▸ Work instructions
From the records below, set down exactly the lines starting with the line that contains "从这些社交工具的功能上，我们可以得出以下传播渠道的优化思路，" and going on through the line that contains "1. **Input Validation:**". Nothing else is wanted.

━━━━━━━━━━━━━━━━━━━━

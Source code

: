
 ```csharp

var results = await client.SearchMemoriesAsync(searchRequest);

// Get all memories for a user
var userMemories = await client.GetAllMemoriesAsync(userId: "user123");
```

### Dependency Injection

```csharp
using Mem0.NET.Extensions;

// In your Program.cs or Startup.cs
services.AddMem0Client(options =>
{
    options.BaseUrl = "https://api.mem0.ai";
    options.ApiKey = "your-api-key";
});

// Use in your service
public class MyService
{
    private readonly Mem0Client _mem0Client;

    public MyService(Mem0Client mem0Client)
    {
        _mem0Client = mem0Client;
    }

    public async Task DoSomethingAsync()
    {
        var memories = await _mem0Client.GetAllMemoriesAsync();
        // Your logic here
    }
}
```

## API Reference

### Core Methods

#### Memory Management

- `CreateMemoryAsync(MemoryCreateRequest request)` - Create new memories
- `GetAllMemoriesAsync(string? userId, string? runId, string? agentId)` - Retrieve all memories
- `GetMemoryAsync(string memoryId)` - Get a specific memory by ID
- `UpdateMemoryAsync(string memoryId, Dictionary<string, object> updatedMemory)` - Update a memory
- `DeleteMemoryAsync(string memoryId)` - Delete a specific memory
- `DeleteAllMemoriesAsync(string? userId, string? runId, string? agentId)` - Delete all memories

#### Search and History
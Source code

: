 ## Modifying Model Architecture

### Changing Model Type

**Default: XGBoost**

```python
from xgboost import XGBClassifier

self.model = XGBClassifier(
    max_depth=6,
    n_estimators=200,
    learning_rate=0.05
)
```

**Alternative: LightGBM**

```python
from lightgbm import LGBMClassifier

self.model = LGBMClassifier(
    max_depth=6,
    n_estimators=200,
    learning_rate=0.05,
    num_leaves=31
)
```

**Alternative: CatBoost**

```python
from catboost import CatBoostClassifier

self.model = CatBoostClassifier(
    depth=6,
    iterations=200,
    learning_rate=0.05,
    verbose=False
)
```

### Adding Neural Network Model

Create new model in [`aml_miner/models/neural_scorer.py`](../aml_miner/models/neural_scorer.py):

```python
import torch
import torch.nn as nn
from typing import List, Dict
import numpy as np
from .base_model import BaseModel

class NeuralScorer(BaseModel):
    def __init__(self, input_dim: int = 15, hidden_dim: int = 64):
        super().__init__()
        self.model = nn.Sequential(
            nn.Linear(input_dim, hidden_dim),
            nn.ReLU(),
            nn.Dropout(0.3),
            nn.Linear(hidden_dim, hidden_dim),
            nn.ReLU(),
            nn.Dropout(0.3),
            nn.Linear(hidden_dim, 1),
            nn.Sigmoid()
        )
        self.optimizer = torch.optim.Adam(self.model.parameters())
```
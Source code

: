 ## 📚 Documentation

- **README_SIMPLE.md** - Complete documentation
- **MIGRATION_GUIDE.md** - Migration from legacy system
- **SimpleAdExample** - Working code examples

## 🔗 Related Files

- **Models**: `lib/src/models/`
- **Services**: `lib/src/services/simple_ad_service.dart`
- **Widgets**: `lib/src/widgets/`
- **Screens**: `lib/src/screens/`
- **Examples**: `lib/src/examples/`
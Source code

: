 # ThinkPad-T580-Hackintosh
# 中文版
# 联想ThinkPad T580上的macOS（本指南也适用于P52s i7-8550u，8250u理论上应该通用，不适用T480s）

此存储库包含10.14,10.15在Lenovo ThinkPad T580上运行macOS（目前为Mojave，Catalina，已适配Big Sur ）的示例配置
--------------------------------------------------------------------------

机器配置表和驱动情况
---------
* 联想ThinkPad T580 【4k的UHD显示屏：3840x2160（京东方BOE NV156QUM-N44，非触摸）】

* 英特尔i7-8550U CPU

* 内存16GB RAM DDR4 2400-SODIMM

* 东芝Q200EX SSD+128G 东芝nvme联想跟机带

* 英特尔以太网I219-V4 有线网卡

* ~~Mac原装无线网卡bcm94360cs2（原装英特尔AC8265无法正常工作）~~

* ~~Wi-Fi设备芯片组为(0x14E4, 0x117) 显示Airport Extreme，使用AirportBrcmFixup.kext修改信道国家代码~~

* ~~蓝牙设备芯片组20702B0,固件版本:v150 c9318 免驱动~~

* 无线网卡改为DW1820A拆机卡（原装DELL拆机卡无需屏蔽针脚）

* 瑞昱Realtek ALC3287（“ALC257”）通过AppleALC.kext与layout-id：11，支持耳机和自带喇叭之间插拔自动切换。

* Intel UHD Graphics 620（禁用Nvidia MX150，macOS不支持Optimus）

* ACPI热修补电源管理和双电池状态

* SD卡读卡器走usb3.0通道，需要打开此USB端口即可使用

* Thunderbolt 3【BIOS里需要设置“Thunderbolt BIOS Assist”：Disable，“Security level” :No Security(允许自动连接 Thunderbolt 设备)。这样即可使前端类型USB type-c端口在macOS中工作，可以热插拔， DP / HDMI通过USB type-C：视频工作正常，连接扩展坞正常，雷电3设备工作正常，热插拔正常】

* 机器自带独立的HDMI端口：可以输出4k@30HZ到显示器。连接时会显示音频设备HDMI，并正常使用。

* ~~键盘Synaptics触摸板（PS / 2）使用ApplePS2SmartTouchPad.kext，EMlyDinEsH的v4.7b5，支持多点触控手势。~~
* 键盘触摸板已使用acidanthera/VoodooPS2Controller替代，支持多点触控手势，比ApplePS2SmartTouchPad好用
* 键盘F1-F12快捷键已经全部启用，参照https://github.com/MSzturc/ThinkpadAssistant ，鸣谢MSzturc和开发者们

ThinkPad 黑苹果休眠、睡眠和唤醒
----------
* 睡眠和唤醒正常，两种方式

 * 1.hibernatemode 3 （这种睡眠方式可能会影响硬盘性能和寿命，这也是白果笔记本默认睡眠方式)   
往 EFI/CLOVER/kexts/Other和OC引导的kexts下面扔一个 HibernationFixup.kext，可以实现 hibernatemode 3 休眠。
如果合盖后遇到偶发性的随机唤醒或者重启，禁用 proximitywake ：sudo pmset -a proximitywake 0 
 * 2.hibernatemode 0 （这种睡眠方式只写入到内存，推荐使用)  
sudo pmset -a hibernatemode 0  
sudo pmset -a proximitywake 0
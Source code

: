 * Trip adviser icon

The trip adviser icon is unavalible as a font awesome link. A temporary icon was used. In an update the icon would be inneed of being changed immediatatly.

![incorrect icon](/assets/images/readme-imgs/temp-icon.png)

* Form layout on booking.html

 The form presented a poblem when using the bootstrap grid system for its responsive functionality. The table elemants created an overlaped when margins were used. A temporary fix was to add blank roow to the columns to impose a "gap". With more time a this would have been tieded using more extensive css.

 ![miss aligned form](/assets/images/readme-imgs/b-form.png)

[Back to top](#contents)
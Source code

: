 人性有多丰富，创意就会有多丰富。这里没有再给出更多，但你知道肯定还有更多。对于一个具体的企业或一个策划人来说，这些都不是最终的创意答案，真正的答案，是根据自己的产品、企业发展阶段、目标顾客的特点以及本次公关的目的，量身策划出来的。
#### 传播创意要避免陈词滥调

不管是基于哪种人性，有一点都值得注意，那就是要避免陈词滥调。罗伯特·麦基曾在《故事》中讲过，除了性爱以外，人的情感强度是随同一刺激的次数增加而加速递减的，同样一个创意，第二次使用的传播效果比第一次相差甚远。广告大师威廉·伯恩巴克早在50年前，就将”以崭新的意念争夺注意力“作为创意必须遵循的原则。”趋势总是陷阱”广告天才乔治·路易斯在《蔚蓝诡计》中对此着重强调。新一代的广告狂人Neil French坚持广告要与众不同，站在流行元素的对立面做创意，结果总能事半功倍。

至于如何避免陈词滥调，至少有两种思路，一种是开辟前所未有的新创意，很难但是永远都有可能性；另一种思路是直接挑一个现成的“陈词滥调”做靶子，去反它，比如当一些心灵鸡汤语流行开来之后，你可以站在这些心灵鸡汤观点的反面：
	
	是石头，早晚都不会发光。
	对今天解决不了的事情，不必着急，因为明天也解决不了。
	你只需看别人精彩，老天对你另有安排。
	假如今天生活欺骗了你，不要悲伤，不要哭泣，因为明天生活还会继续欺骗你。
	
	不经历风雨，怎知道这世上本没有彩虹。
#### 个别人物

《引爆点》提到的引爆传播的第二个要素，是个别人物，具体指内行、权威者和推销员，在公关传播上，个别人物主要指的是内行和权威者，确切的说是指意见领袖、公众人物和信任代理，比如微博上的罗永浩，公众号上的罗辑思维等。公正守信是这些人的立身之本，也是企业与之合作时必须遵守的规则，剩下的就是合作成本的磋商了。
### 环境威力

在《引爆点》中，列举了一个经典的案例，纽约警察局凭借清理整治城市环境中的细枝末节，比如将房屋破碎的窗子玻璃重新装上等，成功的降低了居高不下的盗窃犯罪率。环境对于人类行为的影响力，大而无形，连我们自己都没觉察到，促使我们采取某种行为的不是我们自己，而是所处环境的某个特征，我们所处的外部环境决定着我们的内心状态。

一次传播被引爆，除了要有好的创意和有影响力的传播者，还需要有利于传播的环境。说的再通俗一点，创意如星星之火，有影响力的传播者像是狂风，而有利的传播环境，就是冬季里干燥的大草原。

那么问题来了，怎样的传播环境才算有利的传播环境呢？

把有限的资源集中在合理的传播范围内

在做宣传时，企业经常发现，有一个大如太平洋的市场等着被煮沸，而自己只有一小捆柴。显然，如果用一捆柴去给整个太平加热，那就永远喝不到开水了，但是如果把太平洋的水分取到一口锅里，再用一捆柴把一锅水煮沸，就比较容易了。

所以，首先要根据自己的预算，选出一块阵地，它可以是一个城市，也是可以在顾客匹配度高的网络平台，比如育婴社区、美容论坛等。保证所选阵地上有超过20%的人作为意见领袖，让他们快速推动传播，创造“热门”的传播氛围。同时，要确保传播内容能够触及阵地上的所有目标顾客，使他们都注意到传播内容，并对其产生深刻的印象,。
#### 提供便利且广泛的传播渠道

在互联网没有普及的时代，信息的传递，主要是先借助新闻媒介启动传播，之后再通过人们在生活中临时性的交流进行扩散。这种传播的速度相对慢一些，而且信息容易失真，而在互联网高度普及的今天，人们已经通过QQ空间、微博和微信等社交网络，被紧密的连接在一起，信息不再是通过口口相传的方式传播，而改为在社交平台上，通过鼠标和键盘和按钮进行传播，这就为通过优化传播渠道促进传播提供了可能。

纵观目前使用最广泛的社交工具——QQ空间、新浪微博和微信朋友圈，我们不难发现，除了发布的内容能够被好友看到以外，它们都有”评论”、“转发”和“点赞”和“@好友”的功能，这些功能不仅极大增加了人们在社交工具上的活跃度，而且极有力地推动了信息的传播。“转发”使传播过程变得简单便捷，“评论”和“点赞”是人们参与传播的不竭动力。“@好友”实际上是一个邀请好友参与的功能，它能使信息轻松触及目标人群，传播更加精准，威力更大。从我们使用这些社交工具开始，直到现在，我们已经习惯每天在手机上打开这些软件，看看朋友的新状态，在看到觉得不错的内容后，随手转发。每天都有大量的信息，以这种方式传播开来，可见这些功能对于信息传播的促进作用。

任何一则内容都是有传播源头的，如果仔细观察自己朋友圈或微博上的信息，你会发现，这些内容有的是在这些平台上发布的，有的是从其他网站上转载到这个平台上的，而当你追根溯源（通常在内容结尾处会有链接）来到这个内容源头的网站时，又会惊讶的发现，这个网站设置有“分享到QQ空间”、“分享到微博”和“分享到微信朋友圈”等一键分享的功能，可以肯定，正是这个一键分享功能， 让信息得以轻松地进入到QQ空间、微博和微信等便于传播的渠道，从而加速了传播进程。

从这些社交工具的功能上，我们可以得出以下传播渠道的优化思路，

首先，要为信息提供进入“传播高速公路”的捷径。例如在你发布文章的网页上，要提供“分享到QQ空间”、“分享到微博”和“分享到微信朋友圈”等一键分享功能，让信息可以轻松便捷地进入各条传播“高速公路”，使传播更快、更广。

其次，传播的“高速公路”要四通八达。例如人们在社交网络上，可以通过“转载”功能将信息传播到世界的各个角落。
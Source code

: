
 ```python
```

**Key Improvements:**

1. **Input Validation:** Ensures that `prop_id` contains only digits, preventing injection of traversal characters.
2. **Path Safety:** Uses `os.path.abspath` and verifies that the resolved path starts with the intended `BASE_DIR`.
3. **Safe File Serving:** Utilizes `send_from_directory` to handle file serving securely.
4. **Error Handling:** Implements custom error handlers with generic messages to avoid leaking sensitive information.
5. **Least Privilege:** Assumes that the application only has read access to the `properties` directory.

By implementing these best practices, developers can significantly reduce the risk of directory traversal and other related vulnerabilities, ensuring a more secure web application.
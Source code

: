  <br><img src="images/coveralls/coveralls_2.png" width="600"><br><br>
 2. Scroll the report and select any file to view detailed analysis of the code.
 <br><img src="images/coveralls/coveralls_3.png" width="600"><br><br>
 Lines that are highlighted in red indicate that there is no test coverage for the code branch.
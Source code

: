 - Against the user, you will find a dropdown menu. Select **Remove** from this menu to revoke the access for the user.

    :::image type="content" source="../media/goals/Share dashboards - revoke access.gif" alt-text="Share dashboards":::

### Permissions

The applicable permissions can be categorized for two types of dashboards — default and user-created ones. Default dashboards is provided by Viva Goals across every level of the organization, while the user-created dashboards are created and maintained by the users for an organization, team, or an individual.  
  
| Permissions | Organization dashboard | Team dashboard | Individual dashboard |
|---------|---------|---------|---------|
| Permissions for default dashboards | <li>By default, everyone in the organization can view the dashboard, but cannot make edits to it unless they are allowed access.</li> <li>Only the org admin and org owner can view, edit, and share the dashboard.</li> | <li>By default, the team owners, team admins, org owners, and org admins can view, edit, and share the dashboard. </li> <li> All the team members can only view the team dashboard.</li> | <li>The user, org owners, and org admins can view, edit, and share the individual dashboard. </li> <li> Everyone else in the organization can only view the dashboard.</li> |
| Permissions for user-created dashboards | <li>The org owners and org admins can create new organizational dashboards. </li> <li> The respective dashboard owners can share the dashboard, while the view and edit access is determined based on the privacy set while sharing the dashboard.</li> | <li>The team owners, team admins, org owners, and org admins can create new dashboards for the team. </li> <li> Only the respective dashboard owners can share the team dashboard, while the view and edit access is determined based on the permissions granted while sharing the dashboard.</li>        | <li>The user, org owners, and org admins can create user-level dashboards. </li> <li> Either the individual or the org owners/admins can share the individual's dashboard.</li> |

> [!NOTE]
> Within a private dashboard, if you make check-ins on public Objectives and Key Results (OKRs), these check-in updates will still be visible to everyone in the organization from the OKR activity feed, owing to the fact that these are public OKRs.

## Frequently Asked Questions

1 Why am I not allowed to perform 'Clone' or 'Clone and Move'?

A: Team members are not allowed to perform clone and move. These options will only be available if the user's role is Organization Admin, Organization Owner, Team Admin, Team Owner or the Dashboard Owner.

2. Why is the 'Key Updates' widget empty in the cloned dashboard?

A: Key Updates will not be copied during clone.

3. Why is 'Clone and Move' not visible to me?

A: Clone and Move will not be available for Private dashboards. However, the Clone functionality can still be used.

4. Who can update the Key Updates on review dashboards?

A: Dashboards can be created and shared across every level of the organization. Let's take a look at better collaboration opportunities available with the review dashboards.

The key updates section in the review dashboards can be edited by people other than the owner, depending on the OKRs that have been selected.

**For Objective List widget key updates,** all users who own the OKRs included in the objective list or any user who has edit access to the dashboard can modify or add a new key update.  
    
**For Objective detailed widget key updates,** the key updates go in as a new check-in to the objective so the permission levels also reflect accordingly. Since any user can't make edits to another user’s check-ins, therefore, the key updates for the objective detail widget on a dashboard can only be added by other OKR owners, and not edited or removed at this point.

━━━━━━━━━━━━━━━━━━━━

▸ Answer for the task
从这些社交工具的功能上，我们可以得出以下传播渠道的优化思路，

首先，要为信息提供进入“传播高速公路”的捷径。例如在你发布文章的网页上，要提供“分享到QQ空间”、“分享到微博”和“分享到微信朋友圈”等一键分享功能，让信息可以轻松便捷地进入各条传播“高速公路”，使传播更快、更广。

其次，传播的“高速公路”要四通八达。例如人们在社交网络上，可以通过“转载”功能将信息传播到世界的各个角落。
Source code

:
 ```python
```

**Key Improvements:**

1. **Input Validation:** Ensures that `prop_id` contains only digits, preventing injection of traversal characters.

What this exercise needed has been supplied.